# Questions on Monark Silver King



## baltimore bill (Dec 28, 2013)

My wife and I were at an auction today and she fell in love with this bike and bought it.  This is our first balloon tire bike and we are trying to learn a bit more about its history and would appreciate any information.  We've been looking online, but have not found anything definitive on this specific bike.

The model number is 4416 and I believe the serial number is 027432. 

As you can see, there is no model name on the chain guard and there is no tank (I am not sure if there was one originally or not, but it does not look like there was).  We believe this is the original paint job and the bike looks to be in pretty good shape other than the missing headlight and some dings in the front fender.

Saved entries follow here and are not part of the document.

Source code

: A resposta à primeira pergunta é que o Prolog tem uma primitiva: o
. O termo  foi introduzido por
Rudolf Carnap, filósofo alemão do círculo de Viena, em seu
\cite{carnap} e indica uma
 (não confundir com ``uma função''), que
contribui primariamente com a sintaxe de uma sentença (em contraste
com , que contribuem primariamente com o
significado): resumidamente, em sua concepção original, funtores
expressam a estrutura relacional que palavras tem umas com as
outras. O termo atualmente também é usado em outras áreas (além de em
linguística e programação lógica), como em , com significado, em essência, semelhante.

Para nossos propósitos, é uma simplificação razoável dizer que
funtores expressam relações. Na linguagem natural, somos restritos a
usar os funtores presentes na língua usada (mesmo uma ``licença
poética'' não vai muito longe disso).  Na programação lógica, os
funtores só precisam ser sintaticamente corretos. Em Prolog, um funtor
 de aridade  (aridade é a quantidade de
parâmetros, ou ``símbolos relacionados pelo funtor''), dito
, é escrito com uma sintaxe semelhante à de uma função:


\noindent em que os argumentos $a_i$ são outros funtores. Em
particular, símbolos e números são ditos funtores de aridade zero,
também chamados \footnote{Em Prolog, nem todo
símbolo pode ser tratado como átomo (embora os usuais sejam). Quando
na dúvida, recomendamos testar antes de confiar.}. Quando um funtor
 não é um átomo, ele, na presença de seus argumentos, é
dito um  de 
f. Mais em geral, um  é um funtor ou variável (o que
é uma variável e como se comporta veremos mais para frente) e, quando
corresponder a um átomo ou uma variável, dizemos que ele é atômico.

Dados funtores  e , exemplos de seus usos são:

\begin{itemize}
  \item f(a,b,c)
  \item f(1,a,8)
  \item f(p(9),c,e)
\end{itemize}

Any thoughts on what we have here?


----------



## STRADALITE (Dec 28, 2013)

I found this online. I believe it to be an original ad from 1947. It even looks to have the same paint colors as yours. 
On the 3rd picture you have posted it looks like the is some paint worn off of the top top tube and down tube right at the head tube. This probably indicates that it had a tank at one time. Hope this helps.
JOSH


----------



## Freqman1 (Dec 29, 2013)

I think the serial # actually puts this at 1948 but ditto on everything else Josh said. V/r Shawn


----------



## bike (Dec 29, 2013)

*What year is it?*

bikes not so much like cars- I tend to go with the features and ad dates on post war monarks- may have run over into the next year but what year is it if everythnig but the serial number matches the catalog? 2c...


----------



## baltimore bill (Dec 29, 2013)

*Thanks for the help*

Thanks to everyone for the replies, especially to Josh for the 1947 ad for the ladies bike which pretty much nails this down.  After looking at more Monark ads online, I do believe this is a 1947 model because the ads for the 1948's show the "Super Deluxe" on the chainguard and the chrome fitting on the back of the luggage rack which this bike does not have.  Given the serial number dating, I guess this was probably made late in the year as the switch to the 48's was being made.

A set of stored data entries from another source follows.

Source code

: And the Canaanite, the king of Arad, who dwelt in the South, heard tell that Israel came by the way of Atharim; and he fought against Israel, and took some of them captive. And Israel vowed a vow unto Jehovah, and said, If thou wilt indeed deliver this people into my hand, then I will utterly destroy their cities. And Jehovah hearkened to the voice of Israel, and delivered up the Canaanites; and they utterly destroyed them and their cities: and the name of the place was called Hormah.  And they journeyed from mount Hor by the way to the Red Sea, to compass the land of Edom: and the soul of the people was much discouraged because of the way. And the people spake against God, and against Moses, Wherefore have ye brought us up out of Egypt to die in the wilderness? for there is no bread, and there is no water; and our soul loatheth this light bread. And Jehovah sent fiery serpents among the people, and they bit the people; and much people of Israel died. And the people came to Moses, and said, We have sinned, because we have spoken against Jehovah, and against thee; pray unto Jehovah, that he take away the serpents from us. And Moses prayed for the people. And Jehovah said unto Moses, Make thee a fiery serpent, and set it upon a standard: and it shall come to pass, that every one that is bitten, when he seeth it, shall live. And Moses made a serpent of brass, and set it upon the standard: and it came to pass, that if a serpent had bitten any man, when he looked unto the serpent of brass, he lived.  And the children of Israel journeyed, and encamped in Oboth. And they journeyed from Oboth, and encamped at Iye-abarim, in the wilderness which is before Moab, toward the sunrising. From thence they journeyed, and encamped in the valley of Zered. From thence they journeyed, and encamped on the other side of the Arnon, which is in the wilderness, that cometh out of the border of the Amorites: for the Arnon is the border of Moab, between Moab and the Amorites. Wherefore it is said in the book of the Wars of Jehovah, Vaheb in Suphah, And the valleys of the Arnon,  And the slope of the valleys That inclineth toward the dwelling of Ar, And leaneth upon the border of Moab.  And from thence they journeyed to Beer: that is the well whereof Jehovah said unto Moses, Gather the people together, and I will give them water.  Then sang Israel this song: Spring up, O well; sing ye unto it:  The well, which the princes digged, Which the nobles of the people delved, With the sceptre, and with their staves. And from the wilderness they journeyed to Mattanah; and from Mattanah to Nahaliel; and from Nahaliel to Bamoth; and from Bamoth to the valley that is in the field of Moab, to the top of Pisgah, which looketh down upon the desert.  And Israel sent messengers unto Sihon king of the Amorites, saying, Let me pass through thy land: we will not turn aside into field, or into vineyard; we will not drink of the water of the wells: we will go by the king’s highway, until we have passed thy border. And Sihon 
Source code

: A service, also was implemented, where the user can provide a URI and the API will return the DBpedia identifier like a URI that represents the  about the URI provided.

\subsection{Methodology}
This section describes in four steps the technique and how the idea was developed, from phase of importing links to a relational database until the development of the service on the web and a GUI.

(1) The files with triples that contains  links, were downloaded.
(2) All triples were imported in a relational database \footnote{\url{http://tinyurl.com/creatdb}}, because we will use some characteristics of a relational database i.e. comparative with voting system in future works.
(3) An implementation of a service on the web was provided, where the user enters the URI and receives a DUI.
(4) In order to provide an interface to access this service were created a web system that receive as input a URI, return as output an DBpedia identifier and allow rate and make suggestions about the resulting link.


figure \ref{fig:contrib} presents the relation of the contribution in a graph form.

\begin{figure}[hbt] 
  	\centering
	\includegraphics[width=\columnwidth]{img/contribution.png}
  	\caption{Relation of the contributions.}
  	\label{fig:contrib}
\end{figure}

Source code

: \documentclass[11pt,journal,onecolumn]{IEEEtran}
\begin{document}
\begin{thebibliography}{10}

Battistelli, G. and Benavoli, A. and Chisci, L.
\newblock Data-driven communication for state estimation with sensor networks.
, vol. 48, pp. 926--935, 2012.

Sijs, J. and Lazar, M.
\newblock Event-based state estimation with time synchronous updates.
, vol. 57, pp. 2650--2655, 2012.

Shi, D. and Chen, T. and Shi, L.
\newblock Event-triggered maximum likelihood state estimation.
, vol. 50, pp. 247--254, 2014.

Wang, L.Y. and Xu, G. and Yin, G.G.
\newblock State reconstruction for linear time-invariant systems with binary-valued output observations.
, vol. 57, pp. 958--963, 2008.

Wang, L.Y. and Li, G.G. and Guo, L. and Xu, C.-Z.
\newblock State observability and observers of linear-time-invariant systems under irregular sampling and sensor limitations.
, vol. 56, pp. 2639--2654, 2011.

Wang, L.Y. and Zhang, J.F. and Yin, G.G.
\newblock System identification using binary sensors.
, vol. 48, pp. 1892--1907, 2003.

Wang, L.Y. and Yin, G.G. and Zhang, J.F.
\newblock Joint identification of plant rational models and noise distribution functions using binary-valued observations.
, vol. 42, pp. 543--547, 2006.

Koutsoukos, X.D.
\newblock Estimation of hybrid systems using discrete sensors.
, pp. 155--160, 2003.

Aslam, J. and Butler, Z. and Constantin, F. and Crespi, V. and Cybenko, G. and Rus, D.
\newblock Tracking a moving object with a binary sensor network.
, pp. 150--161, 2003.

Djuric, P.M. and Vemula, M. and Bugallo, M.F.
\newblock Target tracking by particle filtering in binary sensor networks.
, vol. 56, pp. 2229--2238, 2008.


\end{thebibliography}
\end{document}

The bike is currently at our local bike shop and I am waiting to hear from them on any mechanical issues it may have.  We know it needs new tires and we will be getting whitewalls installed.  Any recommendations for specific tires for this bike?  Other than that, I am hoping that it does not need much done to put it into riding shape.  

There was only one other bidder going against my wife and she got this for $85, which I feel is a pretty good deal (we had said beforehand that our limit for this was $75, but she *really* wanted this bike.  How'd we do?

Now I need to start looking for a headlight and tank for this.  Please let me know if you have either for sale or any leads on where I might find them.  My initial online searches have turned up nothing.


----------



## bike (Dec 29, 2013)

*just bide your time*

and you fill find a correct color tank- the headlight only over my cold dead body- so you will pay many times more for the headlight than the tank or the bike.

old tires can have value so dont trash them.

JOHN here on the cabe reproduces the tires that I am pretty sure are right for your bike -us royal masters-would be your best bet


----------



## ThegoodThebad&Therusty (Dec 29, 2013)

Here's a link for those tires bike mentioned ~ http://thecabe.com/vbulletin/showthread.php?51277-U-S-Royal-Chain-tread-whitewall-tires-Pair-New-70-00-shipping

Lucky timing for you, they just became readily available recently and have been selling like hotcakes !

pap
.


----------



## baltimore bill (Dec 30, 2013)

*Can't wait to see these on the bike*

Thanks for the link, pap.  I just emailed John and I hope these tires are still available.  They will look great on the bike.  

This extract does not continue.